◼腎臓病は世界的に増えている

実は、腎臓病は日本だけでなく、世界的に増えています。2019年には、世界の腎臓病患者の数は約8億5千万人と推計され、これは糖尿病の患者数の約2倍に相当します。(4)

国際腎臓学会は腎臓病を「隠れた流行病」と表現しています。「隠れた」と表現するのは、腎臓病が深刻な病であるにもかかわらず、多くの人がこの病に気づいていないためです。

腎臓病の患者数は、所得額や腎臓専門医の数と相関関係があるとの報告があります。地域別に見ると、腎臓病は欧米やアジアに多く、アジアでは日本や台湾に多い傾向があり、これらの国々は経済的に発展し、公的医療制度が整っているという共通点があります。

しかし、最近は、低所得国や中所得国で腎臓病患者が著しく増加しています。これらの国々では、経済発展が見込まれる一方で、肥満や糖尿病の増加が腎臓病の患者数を押し上げている可能性があります。

したがって、腎臓病は一見、人種による差があるように見えますが、人種の違いよりも社会的、経済的な要因が大きいと思われます。国の経済発展や所得格差により、生活習慣病が増加し、それに伴い腎臓病も増える可能性があります。経済のグローバル化が進む現代において、腎臓病はもはや人類共通の課題となっています。


(1)日本生活習慣病予防協会.CKD(慢性腎臓病) [Available from:https://seikatsusyukanbyo.com/statistics/disease/ckd/.

(2)日本生活習慣病予防協会.[Available from:https://seikatsusyukanbyo.com/statistics/2025/010842.php.

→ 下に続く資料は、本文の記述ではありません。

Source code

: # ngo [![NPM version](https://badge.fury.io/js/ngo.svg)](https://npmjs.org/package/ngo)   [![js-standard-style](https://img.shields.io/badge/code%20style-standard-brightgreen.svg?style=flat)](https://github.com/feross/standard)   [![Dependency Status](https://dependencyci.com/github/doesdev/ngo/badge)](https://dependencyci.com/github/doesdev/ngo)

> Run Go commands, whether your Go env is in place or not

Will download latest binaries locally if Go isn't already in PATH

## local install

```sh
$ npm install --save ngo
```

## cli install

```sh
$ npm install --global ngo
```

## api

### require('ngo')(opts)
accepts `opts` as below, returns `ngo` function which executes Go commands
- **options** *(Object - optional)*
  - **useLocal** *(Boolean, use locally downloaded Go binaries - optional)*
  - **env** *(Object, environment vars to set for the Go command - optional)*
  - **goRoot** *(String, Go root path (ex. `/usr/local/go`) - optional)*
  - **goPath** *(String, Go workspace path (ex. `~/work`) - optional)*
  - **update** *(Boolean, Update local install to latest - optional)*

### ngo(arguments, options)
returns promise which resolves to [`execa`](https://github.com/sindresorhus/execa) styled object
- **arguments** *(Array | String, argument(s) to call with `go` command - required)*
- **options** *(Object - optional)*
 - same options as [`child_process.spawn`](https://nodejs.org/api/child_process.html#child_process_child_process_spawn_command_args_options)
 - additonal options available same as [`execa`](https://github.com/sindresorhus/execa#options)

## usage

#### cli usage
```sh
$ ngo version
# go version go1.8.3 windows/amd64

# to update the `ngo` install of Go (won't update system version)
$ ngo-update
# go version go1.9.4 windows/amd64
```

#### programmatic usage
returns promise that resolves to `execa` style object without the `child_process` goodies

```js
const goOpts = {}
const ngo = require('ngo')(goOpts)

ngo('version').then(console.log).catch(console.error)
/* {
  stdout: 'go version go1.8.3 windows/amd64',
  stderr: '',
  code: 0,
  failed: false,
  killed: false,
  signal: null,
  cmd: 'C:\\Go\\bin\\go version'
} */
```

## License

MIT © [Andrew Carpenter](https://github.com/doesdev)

(3)黒尾誠.腎臓が寿命を決める 老化加速物質リンを最速で排出する:幻冬舎新書;2022.

(4)Jager KJ,Kovesdy C,Langham R, Rosenberg M,Jha V,Zoccali C.A single number for advocacy and communicationworldwide more than 850 million individuals have kidney diseases.Nephrol Dial Transplant.2019;34(11):1803-5.